Scientists use machine learning models to help discern characteristics of people with long-term COVID

Clinical scientists used machine learning (ML) models to explore anonymized electronic health record (EHR) data in the National COVID Cohort Collaborative (N3C), a national clinical database funded by the National Institutes of Health , to help discern the characteristics of long-term sufferers. -COVID and factors that may help identify these patients using data from medical records.

The findings, published in Digital Health The Lancethave the potential to improve clinical research on long COVID and inform a more standardized care regimen for the disease.

Characterizing, diagnosing, treating and curing patients with long-standing COVID-19 has proven to be a challenge due to the list of characteristic symptoms continuously changing over time. We needed to gain a better understanding of the complexities of long COVID, and for that it made sense to leverage modern data analytics tools and a unique big data resource like N3C, where many features of long COVID are represented. .

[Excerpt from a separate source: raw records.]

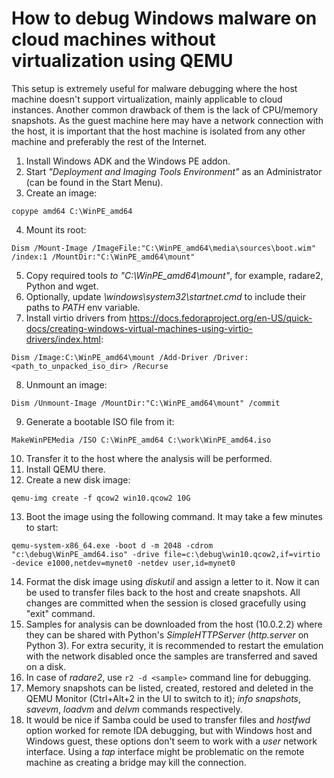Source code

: # How to debug Windows malware on cloud machines without virtualization using QEMU

This setup is extremely useful for malware debugging where the host machine doesn't support virtualization, mainly applicable to cloud instances. Another common drawback of them is the lack of CPU/memory snapshots. As the guest machine here may have a network connection with the host, it is important that the host machine is isolated from any other machine and preferably the rest of the Internet.

1. Install Windows ADK and the Windows PE addon.
2. Start *"Deployment and Imaging Tools Environment"* as an Administrator (can be found in the Start Menu).
3. Create an image:

`copype amd64 C:\WinPE_amd64`

4. Mount its root:

`Dism /Mount-Image /ImageFile:"C:\WinPE_amd64\media\sources\boot.wim" /index:1 /MountDir:"C:\WinPE_amd64\mount"`

5. Copy required tools *to "C:\WinPE_amd64\mount"*, for example, radare2, Python and wget.
6. Optionally, update *\windows\system32\startnet.cmd* to include their paths to *PATH* env variable.
7. Install virtio drivers from https://docs.fedoraproject.org/en-US/quick-docs/creating-windows-virtual-machines-using-virtio-drivers/index.html:

`Dism /Image:C:\WinPE_amd64\mount /Add-Driver /Driver:<path_to_unpacked_iso_dir> /Recurse`

8. Unmount an image:

`Dism /Unmount-Image /MountDir:"C:\WinPE_amd64\mount" /commit`

9. Generate a bootable ISO file from it:

`MakeWinPEMedia /ISO C:\WinPE_amd64 C:\work\WinPE_amd64.iso`

10. Transfer it to the host where the analysis will be performed.
11. Install QEMU there.
12. Create a new disk image:

`qemu-img create -f qcow2 win10.qcow2 10G`

13. Boot the image using the following command. It may take a few minutes to start:

`qemu-system-x86_64.exe -boot d -m 2048 -cdrom "c:\debug\WinPE_amd64.iso" -drive file=c:\debug\win10.qcow2,if=virtio -device e1000,netdev=mynet0 -netdev user,id=mynet0`

14. Format the disk image using *diskutil* and assign a letter to it. Now it can be used to transfer files back to the host and create snapshots. All changes are committed when the session is closed gracefully using "exit" command.
15. Samples for analysis can be downloaded from the host (10.0.2.2) where they can be shared with Python's *SimpleHTTPServer* (*http.server* on Python 3). For extra security, it is recommended to restart the emulation with the network disabled once the samples are transferred and saved on a disk.
16. In case of *radare2*, use `r2 -d <sample>` command line for debugging.
17. Memory snapshots can be listed, created, restored and deleted in the QEMU Monitor (Ctrl+Alt+2 in the UI to switch to it); *info snapshots*, *savevm*, *loadvm* and *delvm* commands respectively.
18. It would be nice if Samba could be used to transfer files and *hostfwd* option worked for remote IDA debugging, but with Windows host and Windows guest, these options don't seem to work with a *user* network interface. Using a *tap* interface might be problematic on the remote machine as creating a bridge may kill the connection.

Emily R. Pfaff, PhD, first author, assistant professor in the division of endocrinology and metabolism at UNC School of Medicine

Sponsored by the National Center for Advancing Translational Sciences (NCATS) of the National Institutes of Health, the N3C data enclave currently includes information representing more than 13 million people at 72 sites nationwide, including nearly 5 million COVID-19 positive cases. The resource allows for rapid research on emerging questions regarding COVID-19 vaccines, therapies, risk factors and health outcomes.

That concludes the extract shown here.